**Aim of the task:**
Among the entries that follow, the required portion opens with the line containing "The goal of" and closes with the line containing "There can be". Give that portion again exactly, and nothing else.

:: Data

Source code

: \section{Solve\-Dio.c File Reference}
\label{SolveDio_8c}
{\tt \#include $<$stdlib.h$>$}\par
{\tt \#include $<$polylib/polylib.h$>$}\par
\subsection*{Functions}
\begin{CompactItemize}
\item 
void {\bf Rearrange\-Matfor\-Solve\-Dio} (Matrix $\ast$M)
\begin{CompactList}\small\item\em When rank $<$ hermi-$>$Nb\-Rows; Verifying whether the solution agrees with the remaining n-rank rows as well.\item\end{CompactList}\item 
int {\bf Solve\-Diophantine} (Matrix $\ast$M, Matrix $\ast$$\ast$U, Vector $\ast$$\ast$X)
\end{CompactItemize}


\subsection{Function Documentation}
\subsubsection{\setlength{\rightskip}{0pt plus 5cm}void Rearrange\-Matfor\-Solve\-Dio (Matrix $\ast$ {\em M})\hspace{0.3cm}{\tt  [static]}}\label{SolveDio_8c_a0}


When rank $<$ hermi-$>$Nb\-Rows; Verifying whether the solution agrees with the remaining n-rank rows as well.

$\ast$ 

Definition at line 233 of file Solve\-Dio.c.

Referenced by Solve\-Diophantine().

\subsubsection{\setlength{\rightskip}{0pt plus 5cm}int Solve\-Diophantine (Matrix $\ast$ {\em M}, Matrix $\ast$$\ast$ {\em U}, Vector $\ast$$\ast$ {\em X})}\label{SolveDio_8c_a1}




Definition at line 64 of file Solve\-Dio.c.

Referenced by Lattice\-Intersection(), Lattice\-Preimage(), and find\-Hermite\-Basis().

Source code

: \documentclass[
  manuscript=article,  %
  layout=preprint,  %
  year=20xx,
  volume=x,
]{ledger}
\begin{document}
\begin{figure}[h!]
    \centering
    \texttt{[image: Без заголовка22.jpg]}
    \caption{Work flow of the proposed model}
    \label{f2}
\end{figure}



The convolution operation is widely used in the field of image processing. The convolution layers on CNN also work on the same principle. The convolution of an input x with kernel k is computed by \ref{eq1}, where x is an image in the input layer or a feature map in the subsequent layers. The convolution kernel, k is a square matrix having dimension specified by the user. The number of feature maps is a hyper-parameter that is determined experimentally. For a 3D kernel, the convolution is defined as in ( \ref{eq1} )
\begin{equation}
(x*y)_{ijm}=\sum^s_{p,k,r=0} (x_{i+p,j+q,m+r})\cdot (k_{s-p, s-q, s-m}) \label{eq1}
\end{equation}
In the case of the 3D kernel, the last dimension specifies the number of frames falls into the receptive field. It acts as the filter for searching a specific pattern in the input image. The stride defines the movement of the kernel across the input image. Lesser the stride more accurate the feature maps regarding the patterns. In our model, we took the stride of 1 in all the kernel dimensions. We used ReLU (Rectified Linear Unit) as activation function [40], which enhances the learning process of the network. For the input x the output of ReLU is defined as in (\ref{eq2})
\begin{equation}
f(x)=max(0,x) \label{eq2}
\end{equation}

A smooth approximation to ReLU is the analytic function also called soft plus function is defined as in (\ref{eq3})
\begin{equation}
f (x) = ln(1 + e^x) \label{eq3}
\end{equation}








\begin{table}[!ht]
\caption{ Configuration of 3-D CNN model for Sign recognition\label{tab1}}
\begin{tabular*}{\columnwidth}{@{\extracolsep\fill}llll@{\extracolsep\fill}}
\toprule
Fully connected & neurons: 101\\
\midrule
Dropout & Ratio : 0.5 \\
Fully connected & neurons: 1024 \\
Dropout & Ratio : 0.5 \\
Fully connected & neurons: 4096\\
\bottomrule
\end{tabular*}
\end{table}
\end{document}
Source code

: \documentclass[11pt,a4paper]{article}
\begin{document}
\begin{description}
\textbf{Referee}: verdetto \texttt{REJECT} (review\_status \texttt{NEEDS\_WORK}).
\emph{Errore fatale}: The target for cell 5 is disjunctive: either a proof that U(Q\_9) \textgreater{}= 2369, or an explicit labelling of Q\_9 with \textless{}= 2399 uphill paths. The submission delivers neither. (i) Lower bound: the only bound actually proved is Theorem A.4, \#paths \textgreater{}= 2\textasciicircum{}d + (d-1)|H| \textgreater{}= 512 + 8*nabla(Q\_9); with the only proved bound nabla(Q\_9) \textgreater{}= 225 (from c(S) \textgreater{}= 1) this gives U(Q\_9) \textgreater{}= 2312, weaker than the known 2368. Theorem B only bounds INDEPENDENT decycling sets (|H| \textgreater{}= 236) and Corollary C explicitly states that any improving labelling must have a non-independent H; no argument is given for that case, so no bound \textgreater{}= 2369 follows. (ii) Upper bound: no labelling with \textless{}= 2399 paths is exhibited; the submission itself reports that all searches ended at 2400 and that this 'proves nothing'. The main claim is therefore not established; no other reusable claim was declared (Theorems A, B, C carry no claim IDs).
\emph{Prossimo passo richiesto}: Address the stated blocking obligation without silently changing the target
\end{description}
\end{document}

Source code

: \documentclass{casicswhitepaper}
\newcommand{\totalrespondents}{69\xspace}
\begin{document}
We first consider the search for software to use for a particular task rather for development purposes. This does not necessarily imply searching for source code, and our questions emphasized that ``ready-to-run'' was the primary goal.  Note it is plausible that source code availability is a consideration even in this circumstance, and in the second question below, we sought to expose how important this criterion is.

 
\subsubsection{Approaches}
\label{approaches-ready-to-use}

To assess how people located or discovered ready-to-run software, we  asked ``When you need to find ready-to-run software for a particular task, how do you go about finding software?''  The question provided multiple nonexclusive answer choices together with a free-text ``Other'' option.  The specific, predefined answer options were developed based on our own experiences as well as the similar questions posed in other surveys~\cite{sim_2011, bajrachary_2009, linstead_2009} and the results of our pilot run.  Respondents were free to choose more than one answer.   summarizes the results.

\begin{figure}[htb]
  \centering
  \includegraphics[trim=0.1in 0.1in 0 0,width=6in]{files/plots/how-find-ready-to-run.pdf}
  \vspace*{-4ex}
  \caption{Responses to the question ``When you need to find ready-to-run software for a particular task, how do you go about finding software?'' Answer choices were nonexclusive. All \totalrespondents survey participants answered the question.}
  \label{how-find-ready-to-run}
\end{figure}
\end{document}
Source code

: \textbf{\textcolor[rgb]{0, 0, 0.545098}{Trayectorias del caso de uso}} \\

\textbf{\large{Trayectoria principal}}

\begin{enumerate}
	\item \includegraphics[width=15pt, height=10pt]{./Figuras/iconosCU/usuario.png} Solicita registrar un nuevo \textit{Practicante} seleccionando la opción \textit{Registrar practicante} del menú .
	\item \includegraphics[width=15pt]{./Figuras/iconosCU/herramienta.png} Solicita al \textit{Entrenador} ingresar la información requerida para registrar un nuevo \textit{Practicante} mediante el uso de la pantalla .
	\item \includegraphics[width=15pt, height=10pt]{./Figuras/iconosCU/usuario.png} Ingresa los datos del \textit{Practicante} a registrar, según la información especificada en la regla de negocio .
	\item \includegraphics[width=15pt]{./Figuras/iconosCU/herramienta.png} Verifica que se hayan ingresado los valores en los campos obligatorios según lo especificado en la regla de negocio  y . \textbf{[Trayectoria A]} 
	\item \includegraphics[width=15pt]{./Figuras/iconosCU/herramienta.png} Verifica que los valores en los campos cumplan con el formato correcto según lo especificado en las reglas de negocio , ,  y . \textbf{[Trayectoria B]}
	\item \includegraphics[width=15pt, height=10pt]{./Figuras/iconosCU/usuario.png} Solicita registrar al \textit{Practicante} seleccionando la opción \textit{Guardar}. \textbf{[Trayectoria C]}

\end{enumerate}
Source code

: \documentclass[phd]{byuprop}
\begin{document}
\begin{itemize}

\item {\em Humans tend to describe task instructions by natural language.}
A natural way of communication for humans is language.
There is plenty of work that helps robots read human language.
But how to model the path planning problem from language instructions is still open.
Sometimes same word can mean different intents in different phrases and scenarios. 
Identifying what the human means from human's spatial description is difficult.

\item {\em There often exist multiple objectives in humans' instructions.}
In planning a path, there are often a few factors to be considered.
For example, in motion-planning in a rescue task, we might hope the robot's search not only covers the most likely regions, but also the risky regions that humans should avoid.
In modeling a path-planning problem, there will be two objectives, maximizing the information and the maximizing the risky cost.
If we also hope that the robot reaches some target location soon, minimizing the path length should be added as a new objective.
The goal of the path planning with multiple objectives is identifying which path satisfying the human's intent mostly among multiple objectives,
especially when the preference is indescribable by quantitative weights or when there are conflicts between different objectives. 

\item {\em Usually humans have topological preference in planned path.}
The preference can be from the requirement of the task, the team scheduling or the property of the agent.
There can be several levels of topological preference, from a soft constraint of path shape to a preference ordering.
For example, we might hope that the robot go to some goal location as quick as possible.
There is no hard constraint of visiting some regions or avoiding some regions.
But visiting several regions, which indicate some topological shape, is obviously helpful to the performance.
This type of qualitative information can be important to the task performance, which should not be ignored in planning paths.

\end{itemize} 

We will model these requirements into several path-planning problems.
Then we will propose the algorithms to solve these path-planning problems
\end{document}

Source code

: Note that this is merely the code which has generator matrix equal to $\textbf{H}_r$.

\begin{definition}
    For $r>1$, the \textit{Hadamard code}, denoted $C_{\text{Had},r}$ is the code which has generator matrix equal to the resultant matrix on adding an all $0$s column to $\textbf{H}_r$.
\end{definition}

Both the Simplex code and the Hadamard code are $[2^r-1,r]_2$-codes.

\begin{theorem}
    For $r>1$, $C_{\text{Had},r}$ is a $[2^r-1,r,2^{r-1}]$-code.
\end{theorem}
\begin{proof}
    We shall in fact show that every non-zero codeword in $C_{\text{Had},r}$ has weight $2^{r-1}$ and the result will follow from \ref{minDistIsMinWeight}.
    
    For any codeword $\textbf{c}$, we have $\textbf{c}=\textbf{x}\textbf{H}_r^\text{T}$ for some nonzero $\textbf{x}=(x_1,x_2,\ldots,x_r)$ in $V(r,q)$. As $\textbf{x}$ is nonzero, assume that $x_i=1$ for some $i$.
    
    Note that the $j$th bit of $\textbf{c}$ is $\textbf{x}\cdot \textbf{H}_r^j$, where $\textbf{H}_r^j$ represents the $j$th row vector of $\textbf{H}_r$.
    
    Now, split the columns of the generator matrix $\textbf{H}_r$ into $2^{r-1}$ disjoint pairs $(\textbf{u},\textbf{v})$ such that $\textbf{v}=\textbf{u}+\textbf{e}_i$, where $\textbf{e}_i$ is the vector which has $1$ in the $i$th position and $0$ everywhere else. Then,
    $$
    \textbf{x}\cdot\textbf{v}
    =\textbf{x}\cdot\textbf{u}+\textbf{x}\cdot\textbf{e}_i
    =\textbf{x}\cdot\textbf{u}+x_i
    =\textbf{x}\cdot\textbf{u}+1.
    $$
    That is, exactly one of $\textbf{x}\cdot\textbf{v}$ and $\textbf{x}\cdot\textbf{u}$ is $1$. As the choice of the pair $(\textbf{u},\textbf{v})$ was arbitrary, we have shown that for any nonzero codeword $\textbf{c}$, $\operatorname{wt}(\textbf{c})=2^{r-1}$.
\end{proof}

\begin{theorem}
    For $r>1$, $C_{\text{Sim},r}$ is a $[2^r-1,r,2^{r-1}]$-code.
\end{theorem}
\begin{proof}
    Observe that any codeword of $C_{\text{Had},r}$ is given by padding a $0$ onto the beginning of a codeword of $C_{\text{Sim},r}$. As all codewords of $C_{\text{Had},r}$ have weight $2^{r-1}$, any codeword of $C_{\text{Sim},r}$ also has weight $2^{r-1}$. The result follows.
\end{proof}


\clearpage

::::

**Answer:**
The goal of the path planning with multiple objectives is identifying which path satisfying the human's intent mostly among multiple objectives,
especially when the preference is indescribable by quantitative weights or when there are conflicts between different objectives. 

\item {\em Usually humans have topological preference in planned path.}
The preference can be from the requirement of the task, the team scheduling or the property of the agent.
There can be several levels of topological preference, from a soft constraint of path shape to a preference ordering.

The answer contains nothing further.